How to compare pre- and post-tests when subject identifier is missing?

Question

My colleague and I are professors and we conducted an experiment in which we would please like some advice on deciding which tests to use in SPSS.

He taught 4 classes of students on 2 different occasions and I taught a different group of 4 classes of students on 2 different occasions. I was the experimental group and taught all of my sessions incorporating an educational game. He was the control group and did not use any games. We each gave the students a pre-test at the beginning of the first session and a post-test at the end of the second class.

Our hypothesis is that students in the experimental (games) classes performed better on the post-test than students in the control group. Unfortunately we didn't think to assign each student a number so that we could figure out which pre and post-test belonged to who. So basically we have a ton of pre and post-tests divided by class but not by student. Is there a a way we could conduct statistical analyses for the groups instead of individuals to see if our hypothesis was concerned?

Answer 1

If I were trying to answer this I would make a plot of the grades for the before into a single plot and after into a single plot. Consider the method shown here (link).
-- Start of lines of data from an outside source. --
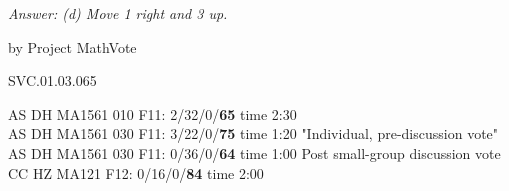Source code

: {\it Answer:  (d) Move 1 right and 3 up.}

\medskip
by Project MathVote

SVC.01.03.065

AS DH MA1561 010 F11: 2/32/0/{\bf65} time 2:30  \\
AS DH MA1561 030 F11: 3/22/0/{\bf75} time 1:20 "Individual, pre-discussion vote" \\
AS DH MA1561 030 F11: 0/36/0/{\bf64} time 1:00 Post small-group discussion vote \\
CC HZ MA121 F12: 0/16/0/{\bf84} time 2:00  \\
I would look at how central tendencies changed before vs. after. This includes the mean, median, and possibly mode. I would look at how variation changed before and after. This includes both standard deviation and inter-quartile range. I would look at how extremal values change before and after.

You can use sample sizes to estimate the uncertainty.
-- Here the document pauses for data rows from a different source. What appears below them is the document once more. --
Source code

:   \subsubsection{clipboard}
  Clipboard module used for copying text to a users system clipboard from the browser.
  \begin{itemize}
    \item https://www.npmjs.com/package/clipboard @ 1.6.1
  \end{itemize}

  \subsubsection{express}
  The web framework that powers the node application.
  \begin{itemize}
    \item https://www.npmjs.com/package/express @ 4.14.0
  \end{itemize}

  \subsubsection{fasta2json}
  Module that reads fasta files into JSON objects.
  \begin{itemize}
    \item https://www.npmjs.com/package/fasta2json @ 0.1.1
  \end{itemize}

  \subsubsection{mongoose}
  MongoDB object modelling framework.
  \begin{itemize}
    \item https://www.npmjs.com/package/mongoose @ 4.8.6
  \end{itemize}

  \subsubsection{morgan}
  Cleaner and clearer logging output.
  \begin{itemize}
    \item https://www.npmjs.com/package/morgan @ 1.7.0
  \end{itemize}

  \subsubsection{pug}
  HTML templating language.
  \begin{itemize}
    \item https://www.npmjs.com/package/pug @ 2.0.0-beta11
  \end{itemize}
A good, first level, sort of test is to see if the +/- 95% confidence interval for the mean of the alternate treatment is within the +/- 95% confidence interval for the reference treatment. You could say that if this was not the case then the results of the alternate treatment are statistically significantly different than the reference treatment.
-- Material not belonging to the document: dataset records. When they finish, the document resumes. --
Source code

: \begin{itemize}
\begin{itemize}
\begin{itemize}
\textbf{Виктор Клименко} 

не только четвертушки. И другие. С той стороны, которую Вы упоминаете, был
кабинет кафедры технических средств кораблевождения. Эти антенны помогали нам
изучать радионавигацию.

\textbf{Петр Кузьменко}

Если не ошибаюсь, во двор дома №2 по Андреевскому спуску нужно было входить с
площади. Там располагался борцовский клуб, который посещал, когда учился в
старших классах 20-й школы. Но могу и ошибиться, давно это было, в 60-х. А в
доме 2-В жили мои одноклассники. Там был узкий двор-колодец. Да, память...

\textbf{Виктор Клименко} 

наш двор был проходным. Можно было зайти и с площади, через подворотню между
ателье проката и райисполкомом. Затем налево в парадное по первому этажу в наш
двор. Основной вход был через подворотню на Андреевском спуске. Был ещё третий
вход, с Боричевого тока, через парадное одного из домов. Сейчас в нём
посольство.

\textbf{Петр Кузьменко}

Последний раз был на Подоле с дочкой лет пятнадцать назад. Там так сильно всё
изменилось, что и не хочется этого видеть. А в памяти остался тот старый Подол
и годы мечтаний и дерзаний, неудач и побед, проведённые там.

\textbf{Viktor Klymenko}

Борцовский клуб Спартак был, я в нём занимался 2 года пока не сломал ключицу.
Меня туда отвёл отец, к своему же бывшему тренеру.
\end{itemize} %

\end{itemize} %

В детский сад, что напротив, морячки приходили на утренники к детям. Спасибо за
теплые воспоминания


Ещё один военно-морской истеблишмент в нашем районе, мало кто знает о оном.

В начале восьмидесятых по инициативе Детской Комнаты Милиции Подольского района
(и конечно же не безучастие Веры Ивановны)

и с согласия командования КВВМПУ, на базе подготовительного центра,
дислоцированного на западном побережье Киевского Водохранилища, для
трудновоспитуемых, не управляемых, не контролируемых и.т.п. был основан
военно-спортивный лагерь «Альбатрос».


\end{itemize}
I would also consider the +/-95% confidence interval for the standard deviation of the alternate treatment versus the reference. Sometimes an approach gives better consistency, or pulls in the extremal values, even when the mean does not significantly change.

Answer 2

Well, our intuition would lead us to believe this is a tragic loss of information. Simulations and designs would corroborate this belief. If you lose the link IDs to join correlated records of data in a design such as this one, it is not possible to conduct, for instance, the oft recommended ANCOVA design for a difference in difference analysis in a design like this. But it behooves us to ask: what happens if we run an independent data analysis?

In other words, the hypothesis that you are trying to test is this: $$ \mathcal{H}_0: \mu_{2,2}-\mu_{2,1} = \mu_{1,2} - \mu_{1,1}$$

Where $\mu_{i,j}$ represents data from the $i$-th group measured at time $j$. Whereas a correlated data analysis would have given us a more precise estimate of $\mu_{i,2}-\mu_{i,1}$, you can still calculate these quantities separately, such as in a regression, and calculate the difference in difference for a significance test without accounting for data correlation. One can show this leads to a slightly less efficient analysis, but the test is still powered to detect the effect. The worst case scenario is that the test does not produce a significant finding, because you can't be assured that the nominal alpha level has truly been achieved as you are not accounting for dependence between observations.